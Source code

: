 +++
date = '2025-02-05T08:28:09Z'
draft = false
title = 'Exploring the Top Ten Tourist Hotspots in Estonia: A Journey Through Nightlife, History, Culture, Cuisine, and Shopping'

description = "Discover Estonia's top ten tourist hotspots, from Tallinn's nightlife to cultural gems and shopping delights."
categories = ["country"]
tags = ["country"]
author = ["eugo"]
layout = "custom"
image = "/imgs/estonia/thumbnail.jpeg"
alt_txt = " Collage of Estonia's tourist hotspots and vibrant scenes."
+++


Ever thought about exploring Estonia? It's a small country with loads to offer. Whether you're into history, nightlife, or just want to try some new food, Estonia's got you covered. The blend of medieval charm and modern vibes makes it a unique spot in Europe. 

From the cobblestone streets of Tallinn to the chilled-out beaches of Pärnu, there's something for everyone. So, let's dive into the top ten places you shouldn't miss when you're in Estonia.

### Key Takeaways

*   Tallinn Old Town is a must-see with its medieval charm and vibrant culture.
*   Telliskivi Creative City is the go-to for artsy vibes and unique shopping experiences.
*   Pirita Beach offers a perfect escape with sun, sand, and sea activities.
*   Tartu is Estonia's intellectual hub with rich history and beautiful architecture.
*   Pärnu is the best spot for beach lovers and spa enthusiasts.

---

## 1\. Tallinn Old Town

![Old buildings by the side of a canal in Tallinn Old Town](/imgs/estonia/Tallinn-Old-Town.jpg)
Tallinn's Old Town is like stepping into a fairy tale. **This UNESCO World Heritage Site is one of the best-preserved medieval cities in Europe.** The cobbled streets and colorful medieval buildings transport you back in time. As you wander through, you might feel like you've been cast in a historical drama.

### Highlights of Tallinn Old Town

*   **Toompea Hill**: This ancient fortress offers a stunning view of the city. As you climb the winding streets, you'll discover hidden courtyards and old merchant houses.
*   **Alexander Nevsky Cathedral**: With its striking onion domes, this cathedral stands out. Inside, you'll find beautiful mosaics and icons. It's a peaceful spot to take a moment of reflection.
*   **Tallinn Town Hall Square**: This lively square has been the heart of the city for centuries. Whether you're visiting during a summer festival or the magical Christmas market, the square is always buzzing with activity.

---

[Directions] Looking at the records above, return exactly the lines from the line with "Collage of Estonia's" to the line with "## 1\. Tallinn Old Town", both ends included.

[Task output]
alt_txt = " Collage of Estonia's tourist hotspots and vibrant scenes."
+++


Ever thought about exploring Estonia? It's a small country with loads to offer. Whether you're into history, nightlife, or just want to try some new food, Estonia's got you covered. The blend of medieval charm and modern vibes makes it a unique spot in Europe. 

From the cobblestone streets of Tallinn to the chilled-out beaches of Pärnu, there's something for everyone. So, let's dive into the top ten places you shouldn't miss when you're in Estonia.

### Key Takeaways

*   Tallinn Old Town is a must-see with its medieval charm and vibrant culture.
*   Telliskivi Creative City is the go-to for artsy vibes and unique shopping experiences.
*   Pirita Beach offers a perfect escape with sun, sand, and sea activities.
*   Tartu is Estonia's intellectual hub with rich history and beautiful architecture.
*   Pärnu is the best spot for beach lovers and spa enthusiasts.

---

## 1\. Tallinn Old Town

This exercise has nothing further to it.